Sing-a-long at the symphony

Okay, so it wasn't actually an audience sing-a-long at the ESO on Friday night, but the Richard Eaton Singers (a prestigious choir in Edmonton) appeared along side (or above, actually, in the choir loft) the symphony. The first half of the evening was a piece titled The Houses Stand Not Far Apart, and after the intermission was Beethoven's 9th Symphony.

The Houses Stand Not Far Apart was written by a Canadian composer, John Estacio and was first performed in the spring of 2008. The piece was commissioned jointly by four Canadian choirs (Vancouver Bach Choir, Richard Eaton Singers, Grand Philharmonic Choir of Kitchener, and Chorus Niagara). The program notes for the performance tell me that this piece was written during a particularly violent period in the summer of 2006 when Israel was bombing Lebanon, along with other ongoing global conflicts. The events of the time inspired the composer and John Murrell (a Canadian poet) to put together this cantata.

Four movements made up The Houses Stand Not Far Apart, each with their own distinct moods. The first started with a somewhat ethereal quality, while the lyrics set the stage: "Nothing is shared, Though both worlds are the same, The river holds them apart..." I particularly enjoyed the second movement, They Are Dancing, as it was light and joyous with a syncopated beat. Given the theme of the piece, the happy air was destroyed as the third movement began with heavy, war-like drums. Many of the harmonies in this section were slightly dissonant. Both Andrew and I grieved the introduction of two soloist in this section. That's not to say that the soloists weren't good, we just felt that members of the choir could have done just as good a job. The final movement opened with a serene duo of harp and flute and was the final plead for peace: "Forgive what is so much the same and so strange, Let fear, Suspicion, And weeping cease, And you may find yourselves, At last, At peace."

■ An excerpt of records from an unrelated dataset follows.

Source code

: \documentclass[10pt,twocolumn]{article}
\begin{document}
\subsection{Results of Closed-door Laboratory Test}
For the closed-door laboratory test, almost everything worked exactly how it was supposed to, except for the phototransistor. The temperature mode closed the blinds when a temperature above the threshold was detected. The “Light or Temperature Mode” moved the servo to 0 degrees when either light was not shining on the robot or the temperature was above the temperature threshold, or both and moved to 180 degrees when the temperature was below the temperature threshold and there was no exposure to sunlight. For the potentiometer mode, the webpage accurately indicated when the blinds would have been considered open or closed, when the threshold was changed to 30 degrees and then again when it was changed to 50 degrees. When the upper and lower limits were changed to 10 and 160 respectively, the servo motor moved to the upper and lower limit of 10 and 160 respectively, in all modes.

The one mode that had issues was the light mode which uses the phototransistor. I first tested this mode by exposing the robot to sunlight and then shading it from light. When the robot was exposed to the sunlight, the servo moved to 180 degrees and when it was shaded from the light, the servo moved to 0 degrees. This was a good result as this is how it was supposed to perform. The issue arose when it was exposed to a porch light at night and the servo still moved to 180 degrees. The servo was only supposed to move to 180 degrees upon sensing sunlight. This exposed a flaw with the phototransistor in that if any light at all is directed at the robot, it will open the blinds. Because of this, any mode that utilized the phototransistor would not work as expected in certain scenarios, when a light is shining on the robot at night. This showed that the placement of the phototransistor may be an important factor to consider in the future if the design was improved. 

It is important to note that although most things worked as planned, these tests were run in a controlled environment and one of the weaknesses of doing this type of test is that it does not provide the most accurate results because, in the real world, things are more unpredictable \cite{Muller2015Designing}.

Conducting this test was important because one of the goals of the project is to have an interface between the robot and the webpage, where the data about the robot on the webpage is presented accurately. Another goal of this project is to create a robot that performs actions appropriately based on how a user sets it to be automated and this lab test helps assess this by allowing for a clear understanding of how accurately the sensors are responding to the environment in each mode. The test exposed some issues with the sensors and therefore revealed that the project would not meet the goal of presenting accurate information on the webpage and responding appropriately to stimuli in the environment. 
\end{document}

Beethoven's 9th Symphony took up the whole of the second half of the show (the run-time is approximately 65 minutes). I was a little surprised that the collection of gathered instruments was slightly smaller than for the cantata. The harp was removed, as was the tuba, and some of the percussion pieces were not used either. It was still a glorious sound overall. I think I liked the second movement best with the way the theme was bounced around the sections of the orchestra. Unfortunately, by the end of the third I was suffering from a serious case of "stiff-bum." This perhaps sounds trifling, but it really affected my experience during the final movement. Instead of reveling in the glory of a 150 person choir, and a rich orchestra, I just couldn't wait for it to be over. I spent much of the forth movement trying to find my place in the linear notes for the choir so I could try to gauge how much more I had to sit through. I love going to the orchestra, but I can't remember the last time I needed to stand so badly. Both Andrew and I stood to applaud pretty quickly after the final chord.

The moral of the story: always give your legs (and bum) a stretch at intermission, especially if Beethoven's 9th is on the concert bill.

We don't go to the ESO again until March. I don't recall what's playing then, but I hope Bill Eddin's will be back at the conductor's post. He hasn't been there for the last couple of performances, which I find a little disappointing. I like to watch him dance around the podium during the performances and he's always got a good story to tell during the after thoughts portion of the evening.